§ ACTIVITY: In the records below, find the line holding "в нашем случае" and the line holding "сложат по раундам". Set down both, with every line between them, exactly.

-- Opening Marker --

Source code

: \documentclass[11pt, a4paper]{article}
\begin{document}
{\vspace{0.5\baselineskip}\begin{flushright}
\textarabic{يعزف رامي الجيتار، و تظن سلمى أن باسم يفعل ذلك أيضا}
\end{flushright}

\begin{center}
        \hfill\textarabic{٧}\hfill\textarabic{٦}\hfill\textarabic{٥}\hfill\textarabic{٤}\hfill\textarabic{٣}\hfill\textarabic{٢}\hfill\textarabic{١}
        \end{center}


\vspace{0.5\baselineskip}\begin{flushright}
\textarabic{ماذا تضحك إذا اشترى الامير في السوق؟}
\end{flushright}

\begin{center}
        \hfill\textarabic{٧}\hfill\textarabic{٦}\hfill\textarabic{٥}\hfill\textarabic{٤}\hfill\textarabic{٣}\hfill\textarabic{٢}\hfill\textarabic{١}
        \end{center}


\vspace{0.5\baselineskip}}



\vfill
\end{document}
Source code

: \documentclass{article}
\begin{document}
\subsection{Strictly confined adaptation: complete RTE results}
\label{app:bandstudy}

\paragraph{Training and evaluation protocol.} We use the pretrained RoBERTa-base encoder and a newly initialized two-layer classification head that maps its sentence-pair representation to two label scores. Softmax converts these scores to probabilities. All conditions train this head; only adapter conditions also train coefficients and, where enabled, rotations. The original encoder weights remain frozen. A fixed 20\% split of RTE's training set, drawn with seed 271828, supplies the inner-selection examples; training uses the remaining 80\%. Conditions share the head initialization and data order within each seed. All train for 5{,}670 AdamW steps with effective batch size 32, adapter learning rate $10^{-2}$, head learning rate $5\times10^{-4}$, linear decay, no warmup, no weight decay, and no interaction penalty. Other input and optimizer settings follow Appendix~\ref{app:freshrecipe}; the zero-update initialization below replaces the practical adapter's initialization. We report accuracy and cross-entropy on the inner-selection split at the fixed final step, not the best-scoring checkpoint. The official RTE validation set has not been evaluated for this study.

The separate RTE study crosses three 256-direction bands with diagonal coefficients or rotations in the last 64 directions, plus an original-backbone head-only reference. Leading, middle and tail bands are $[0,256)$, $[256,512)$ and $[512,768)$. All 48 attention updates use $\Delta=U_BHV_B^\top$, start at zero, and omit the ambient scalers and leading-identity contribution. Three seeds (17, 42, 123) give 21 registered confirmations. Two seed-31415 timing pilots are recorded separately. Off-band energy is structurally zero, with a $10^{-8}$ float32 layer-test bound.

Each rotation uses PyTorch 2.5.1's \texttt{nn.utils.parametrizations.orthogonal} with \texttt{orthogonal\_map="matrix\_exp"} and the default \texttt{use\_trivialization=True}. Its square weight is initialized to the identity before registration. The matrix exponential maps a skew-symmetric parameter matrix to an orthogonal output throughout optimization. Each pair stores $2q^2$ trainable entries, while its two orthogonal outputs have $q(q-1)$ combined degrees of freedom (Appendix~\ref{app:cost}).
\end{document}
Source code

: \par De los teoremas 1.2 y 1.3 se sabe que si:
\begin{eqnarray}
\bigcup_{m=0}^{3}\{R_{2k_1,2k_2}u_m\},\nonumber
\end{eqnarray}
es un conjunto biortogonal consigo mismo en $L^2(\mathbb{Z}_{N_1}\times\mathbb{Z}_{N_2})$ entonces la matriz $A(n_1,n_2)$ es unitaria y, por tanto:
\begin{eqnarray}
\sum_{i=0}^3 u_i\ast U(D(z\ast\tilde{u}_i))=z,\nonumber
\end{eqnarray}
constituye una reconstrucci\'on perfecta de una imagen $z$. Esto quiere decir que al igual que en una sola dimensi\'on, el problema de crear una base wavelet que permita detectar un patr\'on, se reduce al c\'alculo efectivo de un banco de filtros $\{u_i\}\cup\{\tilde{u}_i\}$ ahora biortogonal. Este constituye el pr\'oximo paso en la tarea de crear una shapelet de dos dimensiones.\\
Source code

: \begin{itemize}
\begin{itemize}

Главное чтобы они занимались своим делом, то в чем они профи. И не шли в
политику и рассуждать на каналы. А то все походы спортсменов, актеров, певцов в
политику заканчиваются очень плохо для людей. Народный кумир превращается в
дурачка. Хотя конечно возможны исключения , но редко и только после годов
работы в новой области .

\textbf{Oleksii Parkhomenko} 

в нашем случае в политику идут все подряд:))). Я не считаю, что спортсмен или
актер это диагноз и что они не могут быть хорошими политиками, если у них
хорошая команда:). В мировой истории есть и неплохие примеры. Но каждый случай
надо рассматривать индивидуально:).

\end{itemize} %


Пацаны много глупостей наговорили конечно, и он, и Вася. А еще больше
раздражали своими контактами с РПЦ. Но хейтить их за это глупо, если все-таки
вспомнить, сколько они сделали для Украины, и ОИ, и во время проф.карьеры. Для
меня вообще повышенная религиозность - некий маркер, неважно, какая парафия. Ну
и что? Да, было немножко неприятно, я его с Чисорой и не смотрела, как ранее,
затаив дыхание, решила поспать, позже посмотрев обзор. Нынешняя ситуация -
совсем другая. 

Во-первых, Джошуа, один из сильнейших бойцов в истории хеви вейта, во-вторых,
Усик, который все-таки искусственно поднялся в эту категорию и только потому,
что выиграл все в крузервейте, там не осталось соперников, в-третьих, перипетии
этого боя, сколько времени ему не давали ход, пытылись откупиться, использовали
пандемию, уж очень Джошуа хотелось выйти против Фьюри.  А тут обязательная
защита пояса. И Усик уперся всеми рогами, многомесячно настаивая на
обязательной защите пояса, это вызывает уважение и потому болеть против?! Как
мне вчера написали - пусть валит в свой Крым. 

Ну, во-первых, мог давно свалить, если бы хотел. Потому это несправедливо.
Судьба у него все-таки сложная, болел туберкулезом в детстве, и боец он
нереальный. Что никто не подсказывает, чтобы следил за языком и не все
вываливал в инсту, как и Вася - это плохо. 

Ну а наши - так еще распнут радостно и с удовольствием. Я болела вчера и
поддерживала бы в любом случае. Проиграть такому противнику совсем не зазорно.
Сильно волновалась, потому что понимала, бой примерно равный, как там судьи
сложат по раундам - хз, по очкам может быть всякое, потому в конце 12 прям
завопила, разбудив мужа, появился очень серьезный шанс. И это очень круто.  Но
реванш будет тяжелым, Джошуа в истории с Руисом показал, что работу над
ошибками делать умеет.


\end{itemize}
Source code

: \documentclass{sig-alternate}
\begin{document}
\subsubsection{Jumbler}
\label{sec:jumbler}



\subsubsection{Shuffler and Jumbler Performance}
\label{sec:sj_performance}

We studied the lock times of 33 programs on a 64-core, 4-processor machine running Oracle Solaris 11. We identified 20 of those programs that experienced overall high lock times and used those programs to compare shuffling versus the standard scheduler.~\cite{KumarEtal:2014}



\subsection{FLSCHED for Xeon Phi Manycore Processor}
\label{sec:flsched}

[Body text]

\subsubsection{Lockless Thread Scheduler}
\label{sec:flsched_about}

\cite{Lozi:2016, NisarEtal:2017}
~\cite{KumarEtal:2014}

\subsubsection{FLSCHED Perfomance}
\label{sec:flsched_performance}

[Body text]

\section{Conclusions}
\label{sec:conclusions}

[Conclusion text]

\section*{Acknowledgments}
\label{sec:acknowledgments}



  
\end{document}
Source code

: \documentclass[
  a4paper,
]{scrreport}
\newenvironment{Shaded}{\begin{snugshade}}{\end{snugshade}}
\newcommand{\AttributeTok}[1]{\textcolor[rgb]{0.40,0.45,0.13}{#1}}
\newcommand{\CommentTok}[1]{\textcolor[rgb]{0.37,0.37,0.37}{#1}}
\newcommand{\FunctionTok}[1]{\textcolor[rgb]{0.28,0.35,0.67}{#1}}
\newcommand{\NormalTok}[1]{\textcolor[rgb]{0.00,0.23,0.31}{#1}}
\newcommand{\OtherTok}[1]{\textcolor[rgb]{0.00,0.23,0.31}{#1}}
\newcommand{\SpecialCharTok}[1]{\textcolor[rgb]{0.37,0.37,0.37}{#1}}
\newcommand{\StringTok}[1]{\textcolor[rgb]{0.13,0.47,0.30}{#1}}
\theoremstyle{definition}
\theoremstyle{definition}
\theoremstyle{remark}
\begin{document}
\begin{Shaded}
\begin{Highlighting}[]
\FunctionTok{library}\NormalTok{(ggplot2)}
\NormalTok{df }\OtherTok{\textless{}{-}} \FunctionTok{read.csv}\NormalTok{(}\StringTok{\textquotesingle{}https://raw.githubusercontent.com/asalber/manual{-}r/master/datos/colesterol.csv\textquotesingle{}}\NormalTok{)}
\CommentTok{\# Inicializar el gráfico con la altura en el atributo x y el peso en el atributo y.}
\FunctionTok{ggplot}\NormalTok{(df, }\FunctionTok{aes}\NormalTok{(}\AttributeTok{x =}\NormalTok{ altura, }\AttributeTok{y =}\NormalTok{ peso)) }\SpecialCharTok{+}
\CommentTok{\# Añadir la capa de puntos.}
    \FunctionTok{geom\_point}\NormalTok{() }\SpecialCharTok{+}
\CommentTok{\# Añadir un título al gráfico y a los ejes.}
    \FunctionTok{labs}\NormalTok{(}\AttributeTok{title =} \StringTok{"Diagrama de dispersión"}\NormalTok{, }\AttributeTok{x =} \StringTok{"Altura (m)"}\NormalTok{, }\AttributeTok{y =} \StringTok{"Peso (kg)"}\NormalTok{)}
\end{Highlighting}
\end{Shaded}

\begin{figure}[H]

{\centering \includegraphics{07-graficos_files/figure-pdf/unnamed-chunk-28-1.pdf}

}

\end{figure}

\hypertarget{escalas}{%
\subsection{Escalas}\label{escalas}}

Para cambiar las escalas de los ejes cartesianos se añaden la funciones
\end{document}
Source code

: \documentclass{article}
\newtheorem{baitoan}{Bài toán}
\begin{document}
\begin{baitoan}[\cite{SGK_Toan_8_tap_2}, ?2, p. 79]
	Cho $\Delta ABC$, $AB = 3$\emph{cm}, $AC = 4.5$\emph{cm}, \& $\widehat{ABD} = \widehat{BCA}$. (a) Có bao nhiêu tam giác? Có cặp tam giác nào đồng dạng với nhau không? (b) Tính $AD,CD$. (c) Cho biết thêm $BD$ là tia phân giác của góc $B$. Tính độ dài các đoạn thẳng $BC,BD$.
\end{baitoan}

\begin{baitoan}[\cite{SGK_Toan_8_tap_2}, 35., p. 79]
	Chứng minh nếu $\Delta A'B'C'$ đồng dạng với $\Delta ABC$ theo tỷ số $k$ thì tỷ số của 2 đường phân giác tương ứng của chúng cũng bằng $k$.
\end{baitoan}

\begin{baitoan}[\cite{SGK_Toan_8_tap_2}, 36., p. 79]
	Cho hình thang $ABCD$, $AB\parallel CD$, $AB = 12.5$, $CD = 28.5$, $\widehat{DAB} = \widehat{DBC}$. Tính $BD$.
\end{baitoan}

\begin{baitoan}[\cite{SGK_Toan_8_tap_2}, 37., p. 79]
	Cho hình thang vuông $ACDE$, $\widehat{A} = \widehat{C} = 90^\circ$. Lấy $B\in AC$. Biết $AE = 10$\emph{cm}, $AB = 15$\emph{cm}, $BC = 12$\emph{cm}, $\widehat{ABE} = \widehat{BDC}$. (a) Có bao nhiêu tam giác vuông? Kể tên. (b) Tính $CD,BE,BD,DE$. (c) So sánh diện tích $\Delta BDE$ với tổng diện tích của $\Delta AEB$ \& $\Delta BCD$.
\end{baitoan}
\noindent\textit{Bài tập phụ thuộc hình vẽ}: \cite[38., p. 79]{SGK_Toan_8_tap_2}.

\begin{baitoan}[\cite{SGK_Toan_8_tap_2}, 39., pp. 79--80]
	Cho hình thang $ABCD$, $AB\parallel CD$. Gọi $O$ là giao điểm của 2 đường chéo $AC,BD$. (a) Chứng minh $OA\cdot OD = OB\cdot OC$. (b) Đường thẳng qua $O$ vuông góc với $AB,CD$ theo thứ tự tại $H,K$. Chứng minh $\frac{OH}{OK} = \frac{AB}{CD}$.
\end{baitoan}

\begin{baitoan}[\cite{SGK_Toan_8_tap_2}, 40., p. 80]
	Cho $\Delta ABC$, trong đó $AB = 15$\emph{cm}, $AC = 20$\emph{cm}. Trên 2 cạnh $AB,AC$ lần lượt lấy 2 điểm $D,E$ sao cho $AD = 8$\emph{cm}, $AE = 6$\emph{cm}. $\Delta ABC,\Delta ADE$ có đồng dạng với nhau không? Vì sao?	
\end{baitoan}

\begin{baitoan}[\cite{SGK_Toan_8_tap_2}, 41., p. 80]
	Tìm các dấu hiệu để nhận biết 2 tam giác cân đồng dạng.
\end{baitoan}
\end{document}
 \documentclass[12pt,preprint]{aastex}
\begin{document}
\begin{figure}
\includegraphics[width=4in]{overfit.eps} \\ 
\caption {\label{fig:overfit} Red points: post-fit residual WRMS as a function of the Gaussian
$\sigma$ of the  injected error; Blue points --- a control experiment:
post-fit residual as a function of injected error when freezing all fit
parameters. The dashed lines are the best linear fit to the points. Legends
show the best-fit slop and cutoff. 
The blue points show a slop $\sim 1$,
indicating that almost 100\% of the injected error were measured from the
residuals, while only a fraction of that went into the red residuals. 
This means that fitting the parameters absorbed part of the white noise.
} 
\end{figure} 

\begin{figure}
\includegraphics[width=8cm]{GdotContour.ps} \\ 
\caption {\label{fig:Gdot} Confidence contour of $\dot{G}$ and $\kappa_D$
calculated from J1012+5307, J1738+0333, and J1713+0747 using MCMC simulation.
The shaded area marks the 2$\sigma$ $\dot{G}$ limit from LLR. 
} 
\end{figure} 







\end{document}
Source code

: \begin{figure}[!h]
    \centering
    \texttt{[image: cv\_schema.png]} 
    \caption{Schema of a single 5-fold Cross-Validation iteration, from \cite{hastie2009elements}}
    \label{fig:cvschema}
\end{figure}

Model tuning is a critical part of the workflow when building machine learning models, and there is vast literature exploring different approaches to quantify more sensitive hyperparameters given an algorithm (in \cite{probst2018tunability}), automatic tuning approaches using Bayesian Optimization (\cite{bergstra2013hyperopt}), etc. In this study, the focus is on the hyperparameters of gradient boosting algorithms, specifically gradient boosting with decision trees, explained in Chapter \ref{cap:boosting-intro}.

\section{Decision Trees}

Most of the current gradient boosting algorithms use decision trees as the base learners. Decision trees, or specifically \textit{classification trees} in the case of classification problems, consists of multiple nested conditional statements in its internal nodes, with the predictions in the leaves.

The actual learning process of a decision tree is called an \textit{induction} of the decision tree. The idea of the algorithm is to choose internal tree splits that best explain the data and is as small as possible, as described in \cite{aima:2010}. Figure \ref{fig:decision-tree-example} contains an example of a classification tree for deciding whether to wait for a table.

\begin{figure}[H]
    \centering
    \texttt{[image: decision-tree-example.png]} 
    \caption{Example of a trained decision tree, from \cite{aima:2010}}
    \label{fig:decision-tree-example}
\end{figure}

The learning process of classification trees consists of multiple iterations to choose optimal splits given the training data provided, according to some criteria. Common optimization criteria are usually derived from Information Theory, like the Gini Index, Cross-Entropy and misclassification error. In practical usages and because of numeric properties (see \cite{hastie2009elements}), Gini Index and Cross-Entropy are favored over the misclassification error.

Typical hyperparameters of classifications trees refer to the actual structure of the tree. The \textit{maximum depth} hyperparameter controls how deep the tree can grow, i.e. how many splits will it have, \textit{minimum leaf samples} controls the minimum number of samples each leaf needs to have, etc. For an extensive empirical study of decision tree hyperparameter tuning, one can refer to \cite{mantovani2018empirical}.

-- Closing Marker --

§ SOLUTION TO THE PROBLEM:
в нашем случае в политику идут все подряд:))). Я не считаю, что спортсмен или
актер это диагноз и что они не могут быть хорошими политиками, если у них
хорошая команда:). В мировой истории есть и неплохие примеры. Но каждый случай
надо рассматривать индивидуально:).

\end{itemize} %


Пацаны много глупостей наговорили конечно, и он, и Вася. А еще больше
раздражали своими контактами с РПЦ. Но хейтить их за это глупо, если все-таки
вспомнить, сколько они сделали для Украины, и ОИ, и во время проф.карьеры. Для
меня вообще повышенная религиозность - некий маркер, неважно, какая парафия. Ну
и что? Да, было немножко неприятно, я его с Чисорой и не смотрела, как ранее,
затаив дыхание, решила поспать, позже посмотрев обзор. Нынешняя ситуация -
совсем другая. 

Во-первых, Джошуа, один из сильнейших бойцов в истории хеви вейта, во-вторых,
Усик, который все-таки искусственно поднялся в эту категорию и только потому,
что выиграл все в крузервейте, там не осталось соперников, в-третьих, перипетии
этого боя, сколько времени ему не давали ход, пытылись откупиться, использовали
пандемию, уж очень Джошуа хотелось выйти против Фьюри.  А тут обязательная
защита пояса. И Усик уперся всеми рогами, многомесячно настаивая на
обязательной защите пояса, это вызывает уважение и потому болеть против?! Как
мне вчера написали - пусть валит в свой Крым. 

Ну, во-первых, мог давно свалить, если бы хотел. Потому это несправедливо.
Судьба у него все-таки сложная, болел туберкулезом в детстве, и боец он
нереальный. Что никто не подсказывает, чтобы следил за языком и не все
вываливал в инсту, как и Вася - это плохо. 

Ну а наши - так еще распнут радостно и с удовольствием. Я болела вчера и
поддерживала бы в любом случае. Проиграть такому противнику совсем не зазорно.
Сильно волновалась, потому что понимала, бой примерно равный, как там судьи
сложат по раундам - хз, по очкам может быть всякое, потому в конце 12 прям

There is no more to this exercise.